An Empirical Study to Understand the Effect of Supply Chain Agility on Organizational Operational Performance: SC Agility and Organizational Performance

An Empirical Study to Understand the Effect of Supply Chain Agility on Organizational Operational Performance: SC Agility and Organizational Performance

Rayhaneh Nazempour (University of Science and Technology Beijing, China), Jianhua Yang (University of Science and Technology Beijing, China) and Abdul Waheed (University of Science and Technology Beijing, China)
DOI: 10.4018/978-1-7998-0945-6.ch078


To bring agility in supply chain operations is a critical factor for firms in order to meet customers' requirements in an effective and productive manner. Several researchers have been argued that agility has become a prime driver of competitiveness. However, agility with respect to supply chain was not extensively studied, especially less attention was paid to empirical work. This article attempts to fulfill such need by investigating the relationship between supply chain agility (SCA) and organizational performance (OP) in the context of Iran. Primary data were collected through surveys distribution to 500 SC managers of all levels in Iranian SMEs.

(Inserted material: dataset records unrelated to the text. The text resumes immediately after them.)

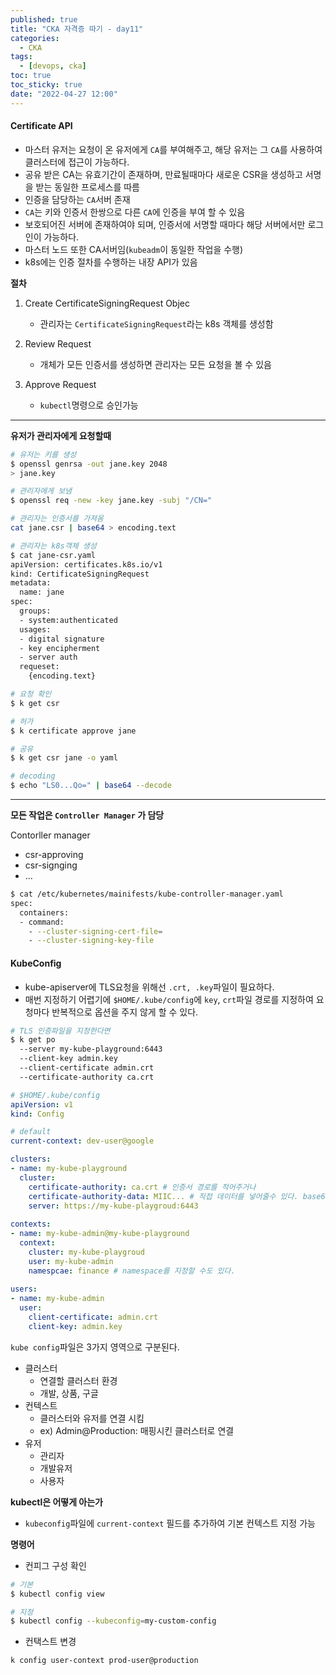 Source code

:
 ```yaml
---
published: true
title: "CKA 자격증 따기 - day11"
categories:
  - CKA
tags:
  - [devops, cka]
toc: true
toc_sticky: true
date: "2022-04-27 12:00"
---
```


#### Certificate API

* 마스터 유저는 요청이 온 유저에게 `CA`를 부여해주고, 해당 유저는 그 `CA`를 사용하여 클러스터에 접근이 가능하다.
* 공유 받은 CA는 유효기간이 존재하며, 만료될때마다 새로운 CSR을 생성하고 서명을 받는 동일한 프로세스를 따름
* 인증을 담당하는 `CA`서버 존재
* `CA`는 키와 인증서 한쌍으로 다른 `CA`에 인증을 부여 할 수 있음
* 보호되어진 서버에 존재하여야 되며, 인증서에 서명할 때마다 해당 서버에서만 로그인이 가능하다.
* 마스터 노드 또한 CA서버임(`kubeadm`이 동일한 작업을 수행)
* k8s에는 인증 절차를 수행하는 내장 API가 있음

**절차**

1. Create CertificateSigningRequest Objec
   * 관리자는 `CertificateSigningRequest`라는 k8s 객체를 생성함

2. Review Request
   * 개체가 모든 인증서를 생성하면 관리자는 모든 요청을 볼 수 있음
3. Approve Request
   * `kubectl`명령으로 승인가능

----

**유저가 관리자에게 요청할때**

```bash
# 유저는 키를 생성
$ openssl genrsa -out jane.key 2048
> jane.key

# 관리자에게 보냄
$ openssl req -new -key jane.key -subj "/CN="

# 관리자는 인증서를 가져옴
cat jane.csr | base64 > encoding.text

# 관리자는 k8s객체 생성
$ cat jane-csr.yaml
apiVersion: certificates.k8s.io/v1
kind: CertificateSigningRequest
metadata:
  name: jane
spec:
  groups:
  - system:authenticated
  usages:
  - digital signature
  - key encipherment
  - server auth
  requeset:
    {encoding.text}

# 요청 확인
$ k get csr

# 허가
$ k certificate approve jane

# 공유
$ k get csr jane -o yaml

# decoding
$ echo "LS0...Qo=" | base64 --decode
```

----

**모든 작업은 `Controller Manager` 가 담당**

Contorller manager

* csr-approving
* csr-signging
* ...

```bash
$ cat /etc/kubernetes/mainifests/kube-controller-manager.yaml
spec:
  containers:
  - command:
    - --cluster-signing-cert-file=
    - --cluster-signing-key-file
```

#### KubeConfig

* kube-apiserver에 TLS요청을 위해선 `.crt, .key`파일이 필요하다.
* 매번 지정하기 어렵기에 `$HOME/.kube/config`에 `key`, `crt`파일 경로를 지정하여 요청마다 반복적으로 옵션을 주지 않게 할 수 있다.

```bash
# TLS 인증파일을 지정한다면
$ k get po
  --server my-kube-playground:6443
  --client-key admin.key
  --client-certificate admin.crt
  --certificate-authority ca.crt
```

```yaml
# $HOME/.kube/config
apiVersion: v1
kind: Config

# default
current-context: dev-user@google

clusters:
- name: my-kube-playground
  cluster:
    certificate-authority: ca.crt # 인증서 경로를 적어주거나
    certificate-authority-data: MIIC... # 직접 데이터를 넣어줄수 있다. base64
    server: https://my-kube-playgroud:6443
      
contexts:
- name: my-kube-admin@my-kube-playground
  context:
    cluster: my-kube-playgroud
    user: my-kube-admin
    namespcae: finance # namespace를 지정할 수도 있다.
    
users:
- name: my-kube-admin
  user:
    client-certificate: admin.crt
    client-key: admin.key
```

`kube config`파일은 3가지 영역으로 구분된다.

* 클러스터
  * 연결할 클러스터 환경
  * 개발, 상품, 구글
* 컨텍스트
  * 클러스터와 유저를 연결 시킴
  * ex) Admin@Production: 매핑시킨 클러스터로 연결
* 유저
  * 관리자
  * 개발유저
  * 사용자

**kubectl은 어떻게 아는가**

* `kubeconfig`파일에 `current-context` 필드를 추가하여 기본 컨텍스트 지정 가능

**명령어**

* 컨피그 구성 확인

```bash
# 기본 
$ kubectl config view

# 지정
$ kubectl config --kubeconfig=my-custom-config
```

* 컨택스트 변경

```bash
k config user-context prod-user@production
```

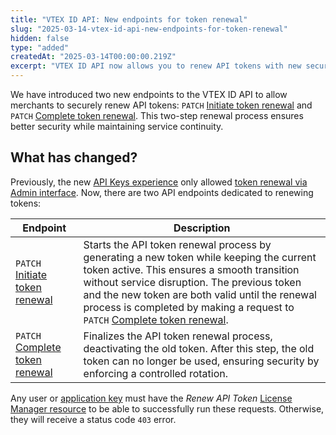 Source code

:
 ```yaml
---
title: "VTEX ID API: New endpoints for token renewal"
slug: "2025-03-14-vtex-id-api-new-endpoints-for-token-renewal"
hidden: false
type: "added"
createdAt: "2025-03-14T00:00:00.219Z"
excerpt: "VTEX ID API now allows you to renew API tokens with new secure endpoints."
---
```


We have introduced two new endpoints to the VTEX ID API to allow merchants to securely renew API tokens: `PATCH` [Initiate token renewal](https://developers.vtex.com/docs/api-reference/vtex-id-api#patch-/api/vtexid/apikey/-apiKey-/apitoken/renew) and `PATCH` [Complete token renewal](https://developers.vtex.com/docs/api-reference/vtex-id-api#patch-/api/vtexid/apikey/-apiKey-/apitoken/finish-renewal). This two-step renewal process ensures better security while maintaining service continuity.

## What has changed?

Previously, the new [API Keys experience](https://help.vtex.com/en/tutorial/api-keys--4bFEmcHXgpNksoePchZyy6) only allowed [token renewal via Admin interface](https://help.vtex.com/en/tutorial/renewing-api-tokens--7r4AzptYjXErGHadg9LnJ3). Now, there are two API endpoints dedicated to renewing tokens:

| Endpoint | Description |
| - | - |
| `PATCH` [Initiate token renewal](https://developers.vtex.com/docs/api-reference/vtex-id-api#patch-/api/vtexid/apikey/-apiKey-/apitoken/renew) | Starts the API token renewal process by generating a new token while keeping the current token active. This ensures a smooth transition without service disruption. The previous token and the new token are both valid until the renewal process is completed by making a request to `PATCH` [Complete token renewal](https://developers.vtex.com/docs/api-reference/vtex-id-api#patch-/api/vtexid/apikey/-apiKey-/apitoken/finish-renewal). |
| `PATCH` [Complete token renewal](https://developers.vtex.com/docs/api-reference/vtex-id-api#patch-/api/vtexid/apikey/-apiKey-/apitoken/finish-renewal) | Finalizes the API token renewal process, deactivating the old token. After this step, the old token can no longer be used, ensuring security by enforcing a controlled rotation. |

Any user or [application key](https://developers.vtex.com/docs/guides/authentication-overview#application-keys) must have the *Renew API Token* [License Manager resource](https://help.vtex.com/en/tutorial/license-manager-resources--3q6ztrC8YynQf6rdc6euk3) to be able to successfully run these requests. Otherwise, they will receive a status code `403` error.
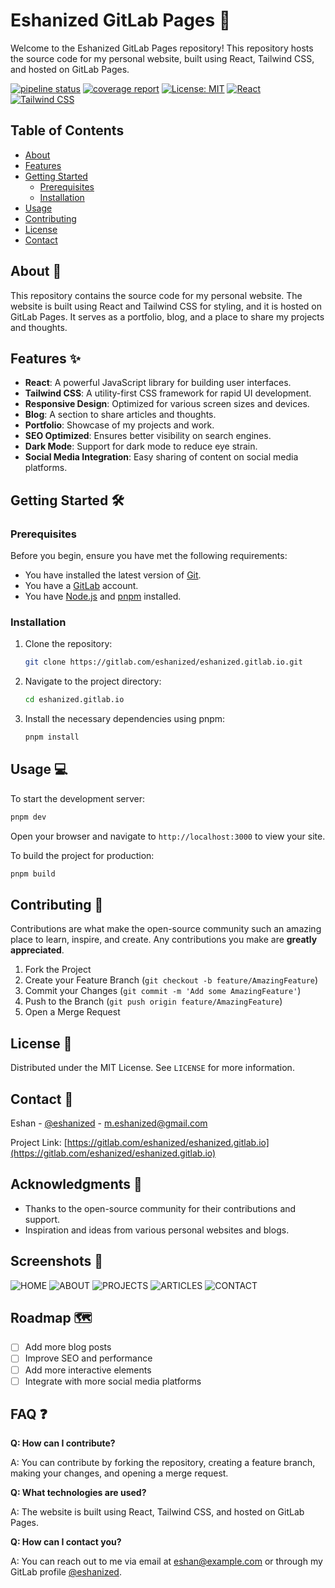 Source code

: # Eshanized GitLab Pages 🚀

Welcome to the Eshanized GitLab Pages repository! This repository hosts the source code for my personal website, built using React, Tailwind CSS, and hosted on GitLab Pages.

[![pipeline status](https://gitlab.com/eshanized/eshanized.gitlab.io/badges/main/pipeline.svg)](https://gitlab.com/eshanized/eshanized.gitlab.io/-/commits/main)
[![coverage report](https://gitlab.com/eshanized/eshanized.gitlab.io/badges/main/coverage.svg)](https://gitlab.com/eshanized/eshanized.gitlab.io/-/commits/main)
[![License: MIT](https://img.shields.io/badge/License-MIT-yellow.svg)](https://opensource.org/licenses/MIT)
[![React](https://img.shields.io/badge/React-17.0.2-blue)](https://reactjs.org/)
[![Tailwind CSS](https://img.shields.io/badge/Tailwind%20CSS-2.2.19-blueviolet)](https://tailwindcss.com/)

## Table of Contents

- [About](#about)
- [Features](#features)
- [Getting Started](#getting-started)
  - [Prerequisites](#prerequisites)
  - [Installation](#installation)
- [Usage](#usage)
- [Contributing](#contributing)
- [License](#license)
- [Contact](#contact)

## About 📝

This repository contains the source code for my personal website. The website is built using React and Tailwind CSS for styling, and it is hosted on GitLab Pages. It serves as a portfolio, blog, and a place to share my projects and thoughts.

## Features ✨

- **React**: A powerful JavaScript library for building user interfaces.
- **Tailwind CSS**: A utility-first CSS framework for rapid UI development.
- **Responsive Design**: Optimized for various screen sizes and devices.
- **Blog**: A section to share articles and thoughts.
- **Portfolio**: Showcase of my projects and work.
- **SEO Optimized**: Ensures better visibility on search engines.
- **Dark Mode**: Support for dark mode to reduce eye strain.
- **Social Media Integration**: Easy sharing of content on social media platforms.

## Getting Started 🛠️

### Prerequisites

Before you begin, ensure you have met the following requirements:

- You have installed the latest version of [Git](https://git-scm.com/).
- You have a [GitLab](https://gitlab.com/) account.
- You have [Node.js](https://nodejs.org/) and [pnpm](https://pnpm.io/) installed.

### Installation

1. Clone the repository:

   ```sh
   git clone https://gitlab.com/eshanized/eshanized.gitlab.io.git
   ```

2. Navigate to the project directory:

   ```sh
   cd eshanized.gitlab.io
   ```

3. Install the necessary dependencies using pnpm:

   ```sh
   pnpm install
   ```

## Usage 💻

To start the development server:

```sh
pnpm dev
```

Open your browser and navigate to `http://localhost:3000` to view your site.

To build the project for production:

```sh
pnpm build
```

## Contributing 🤝

Contributions are what make the open-source community such an amazing place to learn, inspire, and create. Any contributions you make are **greatly appreciated**.

1. Fork the Project
2. Create your Feature Branch (`git checkout -b feature/AmazingFeature`)
3. Commit your Changes (`git commit -m 'Add some AmazingFeature'`)
4. Push to the Branch (`git push origin feature/AmazingFeature`)
5. Open a Merge Request

## License 📜

Distributed under the MIT License. See `LICENSE` for more information.

## Contact 📧

Eshan - [@eshanized](https://gitlab.com/eshanized) - m.eshanized@gmail.com

Project Link: [https://gitlab.com/eshanized/eshanized.gitlab.io](https://gitlab.com/eshanized/eshanized.gitlab.io)

## Acknowledgments 🙏

- Thanks to the open-source community for their contributions and support.
- Inspiration and ideas from various personal websites and blogs.

## Screenshots 📸

![HOME](screenshots/home.png)
![ABOUT](screenshots/about.png)
![PROJECTS](screenshots/projects.png)
![ARTICLES](screenshots/articles.png)
![CONTACT](screenshots/contact.png)

## Roadmap 🗺️

- [ ] Add more blog posts
- [ ] Improve SEO and performance
- [ ] Add more interactive elements
- [ ] Integrate with more social media platforms

## FAQ ❓

**Q: How can I contribute?**

A: You can contribute by forking the repository, creating a feature branch, making your changes, and opening a merge request.

**Q: What technologies are used?**

A: The website is built using React, Tailwind CSS, and hosted on GitLab Pages.

**Q: How can I contact you?**

A: You can reach out to me via email at eshan@example.com or through my GitLab profile [@eshanized](https://gitlab.com/eshanized).
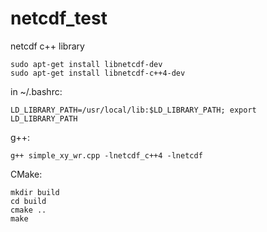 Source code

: # netcdf_test
 netcdf c++ library
``` 
sudo apt-get install libnetcdf-dev
sudo apt-get install libnetcdf-c++4-dev
```

in ~/.bashrc:
```
LD_LIBRARY_PATH=/usr/local/lib:$LD_LIBRARY_PATH; export LD_LIBRARY_PATH
```

g++:
```
g++ simple_xy_wr.cpp -lnetcdf_c++4 -lnetcdf
```

CMake:
```
mkdir build 
cd build 
cmake ..
make
```
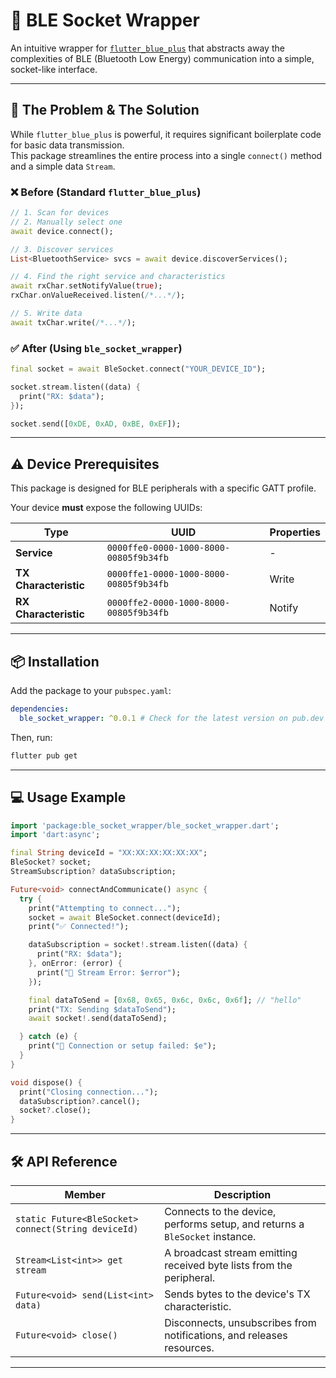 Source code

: # 🔌 BLE Socket Wrapper

An intuitive wrapper for [`flutter_blue_plus`](https://pub.dev/packages/flutter_blue_plus) that abstracts away the complexities of BLE (Bluetooth Low Energy) communication into a simple, socket-like interface.

---

## 🚀 The Problem & The Solution

While `flutter_blue_plus` is powerful, it requires significant boilerplate code for basic data transmission.  
This package streamlines the entire process into a single `connect()` method and a simple data `Stream`.

### ❌ Before (Standard `flutter_blue_plus`)
```dart
// 1. Scan for devices
// 2. Manually select one
await device.connect();

// 3. Discover services
List<BluetoothService> svcs = await device.discoverServices();

// 4. Find the right service and characteristics
await rxChar.setNotifyValue(true);
rxChar.onValueReceived.listen(/*...*/);

// 5. Write data
await txChar.write(/*...*/);
```

### ✅ After (Using `ble_socket_wrapper`)
```dart
final socket = await BleSocket.connect("YOUR_DEVICE_ID");

socket.stream.listen((data) {
  print("RX: $data");
});

socket.send([0xDE, 0xAD, 0xBE, 0xEF]);
```

---

## ⚠️ Device Prerequisites

This package is designed for BLE peripherals with a specific GATT profile.

Your device **must** expose the following UUIDs:

| Type               | UUID                                      | Properties  |
|--------------------|-------------------------------------------|-------------|
| **Service**        | `0000ffe0-0000-1000-8000-00805f9b34fb`    | -           |
| **TX Characteristic** | `0000ffe1-0000-1000-8000-00805f9b34fb` | Write       |
| **RX Characteristic** | `0000ffe2-0000-1000-8000-00805f9b34fb` | Notify      |

---

## 📦 Installation

Add the package to your `pubspec.yaml`:

```yaml
dependencies:
  ble_socket_wrapper: ^0.0.1 # Check for the latest version on pub.dev
```

Then, run:

```bash
flutter pub get
```

---

## 💻 Usage Example

```dart
import 'package:ble_socket_wrapper/ble_socket_wrapper.dart';
import 'dart:async';

final String deviceId = "XX:XX:XX:XX:XX:XX";
BleSocket? socket;
StreamSubscription? dataSubscription;

Future<void> connectAndCommunicate() async {
  try {
    print("Attempting to connect...");
    socket = await BleSocket.connect(deviceId);
    print("✅ Connected!");

    dataSubscription = socket!.stream.listen((data) {
      print("RX: $data");
    }, onError: (error) {
      print("🔴 Stream Error: $error");
    });

    final dataToSend = [0x68, 0x65, 0x6c, 0x6c, 0x6f]; // "hello"
    print("TX: Sending $dataToSend");
    await socket!.send(dataToSend);

  } catch (e) {
    print("🔴 Connection or setup failed: $e");
  }
}

void dispose() {
  print("Closing connection...");
  dataSubscription?.cancel();
  socket?.close();
}
```

---

## 🛠️ API Reference

| Member                             | Description                                                                 |
|------------------------------------|-----------------------------------------------------------------------------|
| `static Future<BleSocket> connect(String deviceId)` | Connects to the device, performs setup, and returns a `BleSocket` instance. |
| `Stream<List<int>> get stream`     | A broadcast stream emitting received byte lists from the peripheral.       |
| `Future<void> send(List<int> data)`| Sends bytes to the device's TX characteristic.                             |
| `Future<void> close()`             | Disconnects, unsubscribes from notifications, and releases resources.      |

---
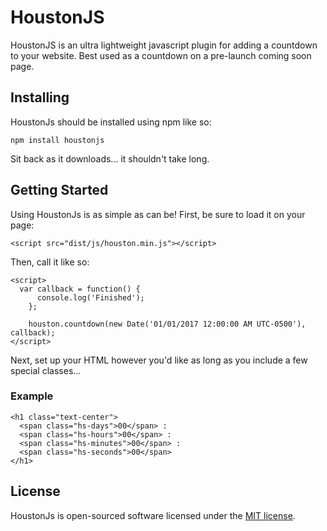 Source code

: # HoustonJS

HoustonJS is an ultra lightweight javascript plugin for adding a countdown to your website. Best used as a countdown on a pre-launch coming soon page.

## Installing

HoustonJs should be installed using npm like so:

```shell
npm install houstonjs
```

Sit back as it downloads... it shouldn't take long.

## Getting Started

Using HoustonJs is as simple as can be! First, be sure to load it on your page:

```
<script src="dist/js/houston.min.js"></script>
```

Then, call it like so:

```
<script>
  var callback = function() {
      console.log('Finished');
    };

    houston.countdown(new Date('01/01/2017 12:00:00 AM UTC-0500'), callback);
</script>
```

Next, set up your HTML however you'd like as long as you include a few special classes...

### Example

```
<h1 class="text-center">
  <span class="hs-days">00</span> :
  <span class="hs-hours">00</span> :
  <span class="hs-minutes">00</span> :
  <span class="hs-seconds">00</span>
</h1>
```

## License

HoustonJs is open-sourced software licensed under the [MIT license](http://opensource.org/licenses/MIT).
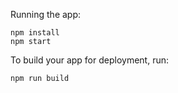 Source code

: Running the app:

```
npm install
npm start
```

To build your app for deployment, run:

```
npm run build
```
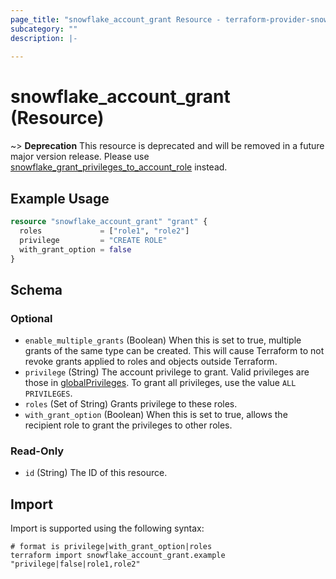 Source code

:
 ```yaml
---
page_title: "snowflake_account_grant Resource - terraform-provider-snowflake"
subcategory: ""
description: |-
  
---
```


# snowflake_account_grant (Resource)

~> **Deprecation** This resource is deprecated and will be removed in a future major version release. Please use [snowflake_grant_privileges_to_account_role](./grant_privileges_to_account_role) instead. <deprecation>

## Example Usage

```terraform
resource "snowflake_account_grant" "grant" {
  roles             = ["role1", "role2"]
  privilege         = "CREATE ROLE"
  with_grant_option = false
}
```

<!-- schema generated by tfplugindocs -->
## Schema

### Optional

- `enable_multiple_grants` (Boolean) When this is set to true, multiple grants of the same type can be created. This will cause Terraform to not revoke grants applied to roles and objects outside Terraform.
- `privilege` (String) The account privilege to grant. Valid privileges are those in [globalPrivileges](https://docs.snowflake.com/en/sql-reference/sql/grant-privilege.html). To grant all privileges, use the value `ALL PRIVILEGES`.
- `roles` (Set of String) Grants privilege to these roles.
- `with_grant_option` (Boolean) When this is set to true, allows the recipient role to grant the privileges to other roles.

### Read-Only

- `id` (String) The ID of this resource.

## Import

Import is supported using the following syntax:

```shell
# format is privilege|with_grant_option|roles
terraform import snowflake_account_grant.example "privilege|false|role1,role2"
```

Subsequently, hypotheses were tested through SPSS and Structure Equation Modeling (SEM). The findings revealed a positive relationship between SCA and OP along with positive relationships of each dimension of SCA (e.g., alertness, decisiveness, flexibility, accessibility, and swiftness). This article ensures that organizational OP might be improved by focusing SCA in the today's competitive environment.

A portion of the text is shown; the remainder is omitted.